Now that I'm in a profession that relies on the protection of the value of original creative work, I find myself thinking back to the incipient stages of my creative life. And boy, I might've plagiarized more than the average student, and I'm not proud of it.
In 8tb grade, I had a large research project, and dumb me thought that it would be impressive to create a report on the stock market, having given too much faith in my dad's (now I realize) bluffed knowledge about the topic. So I ended up primarily "referencing a single source," or paraphrasing an entire book. In another instance, I really enjoyed a scrapbooking piece, so I re-created the entire composition for an art project. Throughout elementary and middle school, I either used science projects straight from books or faked my data. Even in freshman year of college, I was lucky to have a professor sit down to teach me that "borrowing cool ideas" can be done, but with good paraphrasing and properly formatted citations. Wow, those years were rough.
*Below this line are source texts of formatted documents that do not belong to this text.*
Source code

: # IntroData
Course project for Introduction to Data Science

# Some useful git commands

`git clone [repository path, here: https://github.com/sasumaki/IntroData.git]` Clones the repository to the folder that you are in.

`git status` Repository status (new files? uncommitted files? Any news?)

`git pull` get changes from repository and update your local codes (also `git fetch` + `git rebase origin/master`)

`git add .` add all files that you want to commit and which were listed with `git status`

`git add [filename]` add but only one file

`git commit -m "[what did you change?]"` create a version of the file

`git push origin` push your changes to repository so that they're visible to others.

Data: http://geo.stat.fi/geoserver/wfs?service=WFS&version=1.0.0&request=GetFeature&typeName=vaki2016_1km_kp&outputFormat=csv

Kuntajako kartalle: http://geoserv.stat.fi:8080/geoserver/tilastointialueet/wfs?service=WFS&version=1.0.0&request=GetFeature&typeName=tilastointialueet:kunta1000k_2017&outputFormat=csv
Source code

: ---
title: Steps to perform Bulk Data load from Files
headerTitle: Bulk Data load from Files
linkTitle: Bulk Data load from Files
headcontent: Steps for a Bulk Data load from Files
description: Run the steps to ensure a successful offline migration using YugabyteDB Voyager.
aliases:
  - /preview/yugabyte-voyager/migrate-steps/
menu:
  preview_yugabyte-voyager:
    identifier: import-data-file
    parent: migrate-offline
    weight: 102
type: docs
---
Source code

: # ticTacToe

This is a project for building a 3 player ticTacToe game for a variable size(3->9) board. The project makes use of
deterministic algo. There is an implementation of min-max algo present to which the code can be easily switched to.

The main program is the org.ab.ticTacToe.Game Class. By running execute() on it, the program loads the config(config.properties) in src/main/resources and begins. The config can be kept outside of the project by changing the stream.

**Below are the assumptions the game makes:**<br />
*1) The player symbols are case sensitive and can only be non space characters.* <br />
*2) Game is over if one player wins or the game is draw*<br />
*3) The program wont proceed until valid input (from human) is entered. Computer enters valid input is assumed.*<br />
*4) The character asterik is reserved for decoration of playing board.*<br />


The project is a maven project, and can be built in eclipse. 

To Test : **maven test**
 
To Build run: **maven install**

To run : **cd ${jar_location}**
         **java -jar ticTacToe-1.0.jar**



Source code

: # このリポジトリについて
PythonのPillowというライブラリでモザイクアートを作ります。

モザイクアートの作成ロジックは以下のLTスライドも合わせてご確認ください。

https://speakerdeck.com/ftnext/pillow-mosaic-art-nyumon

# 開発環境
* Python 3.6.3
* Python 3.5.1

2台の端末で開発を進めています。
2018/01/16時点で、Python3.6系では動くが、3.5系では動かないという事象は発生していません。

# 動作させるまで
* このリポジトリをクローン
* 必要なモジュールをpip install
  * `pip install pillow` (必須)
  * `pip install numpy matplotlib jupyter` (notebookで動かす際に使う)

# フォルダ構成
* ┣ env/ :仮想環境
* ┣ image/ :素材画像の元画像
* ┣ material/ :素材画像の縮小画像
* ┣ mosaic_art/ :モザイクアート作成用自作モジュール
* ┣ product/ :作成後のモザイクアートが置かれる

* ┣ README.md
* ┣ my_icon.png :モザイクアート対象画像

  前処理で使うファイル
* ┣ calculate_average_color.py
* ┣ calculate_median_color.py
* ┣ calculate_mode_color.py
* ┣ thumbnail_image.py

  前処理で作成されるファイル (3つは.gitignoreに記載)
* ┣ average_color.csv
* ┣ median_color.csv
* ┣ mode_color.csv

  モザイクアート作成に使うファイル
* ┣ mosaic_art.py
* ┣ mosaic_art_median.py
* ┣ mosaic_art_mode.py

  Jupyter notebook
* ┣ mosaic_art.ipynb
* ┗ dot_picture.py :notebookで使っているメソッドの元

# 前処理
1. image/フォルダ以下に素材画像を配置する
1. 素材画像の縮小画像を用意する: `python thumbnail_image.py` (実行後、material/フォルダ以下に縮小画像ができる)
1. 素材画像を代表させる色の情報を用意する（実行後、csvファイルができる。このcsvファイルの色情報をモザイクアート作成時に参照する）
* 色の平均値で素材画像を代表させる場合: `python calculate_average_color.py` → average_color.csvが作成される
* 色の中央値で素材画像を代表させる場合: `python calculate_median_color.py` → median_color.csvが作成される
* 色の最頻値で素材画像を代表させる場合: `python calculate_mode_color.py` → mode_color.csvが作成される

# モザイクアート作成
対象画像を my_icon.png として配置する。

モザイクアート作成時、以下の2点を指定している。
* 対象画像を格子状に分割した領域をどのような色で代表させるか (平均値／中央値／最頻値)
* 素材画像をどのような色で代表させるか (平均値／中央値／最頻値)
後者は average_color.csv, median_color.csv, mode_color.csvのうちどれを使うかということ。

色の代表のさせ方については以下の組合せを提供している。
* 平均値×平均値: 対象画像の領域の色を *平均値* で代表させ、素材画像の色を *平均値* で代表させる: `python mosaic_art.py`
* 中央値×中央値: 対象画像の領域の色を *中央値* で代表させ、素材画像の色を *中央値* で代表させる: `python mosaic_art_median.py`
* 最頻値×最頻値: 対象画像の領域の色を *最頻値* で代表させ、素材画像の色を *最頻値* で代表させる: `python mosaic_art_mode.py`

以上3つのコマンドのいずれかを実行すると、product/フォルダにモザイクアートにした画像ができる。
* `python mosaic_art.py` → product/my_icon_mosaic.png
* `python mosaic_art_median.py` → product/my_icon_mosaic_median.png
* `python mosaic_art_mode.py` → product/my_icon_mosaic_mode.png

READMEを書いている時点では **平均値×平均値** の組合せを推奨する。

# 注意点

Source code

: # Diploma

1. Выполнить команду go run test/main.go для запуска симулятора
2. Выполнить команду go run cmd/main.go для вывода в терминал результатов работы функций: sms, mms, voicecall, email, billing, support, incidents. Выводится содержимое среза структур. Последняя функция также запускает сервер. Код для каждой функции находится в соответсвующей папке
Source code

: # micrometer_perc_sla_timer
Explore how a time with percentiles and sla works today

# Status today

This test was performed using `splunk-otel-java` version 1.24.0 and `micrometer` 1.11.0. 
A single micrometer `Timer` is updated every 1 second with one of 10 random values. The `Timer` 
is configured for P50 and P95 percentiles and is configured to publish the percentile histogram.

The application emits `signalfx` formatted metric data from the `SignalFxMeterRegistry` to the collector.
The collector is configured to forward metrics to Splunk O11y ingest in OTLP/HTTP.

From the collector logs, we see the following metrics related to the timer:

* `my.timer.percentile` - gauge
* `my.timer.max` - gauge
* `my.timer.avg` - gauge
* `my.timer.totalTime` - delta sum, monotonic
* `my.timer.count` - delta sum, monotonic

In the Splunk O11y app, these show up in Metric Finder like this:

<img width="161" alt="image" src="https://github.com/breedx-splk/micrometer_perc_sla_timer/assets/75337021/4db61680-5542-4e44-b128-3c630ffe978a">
Maybe creativity is too much to ask for from a young, inexperienced student whose preconceived notions of "good work" are masterpieces of art, literature, and complex systems. Maybe I copied from other ideas because I felt my thoughts were incomparable and insufficient to "others." Somewhere in my development, I missed the opportunity to build confidence in my work, failing to think critically to understand that the value of work is the process and uniqueness, not solely its technical competence. I am not proud of some of the judgements I made in the past, but they were certainly lessons to learn from.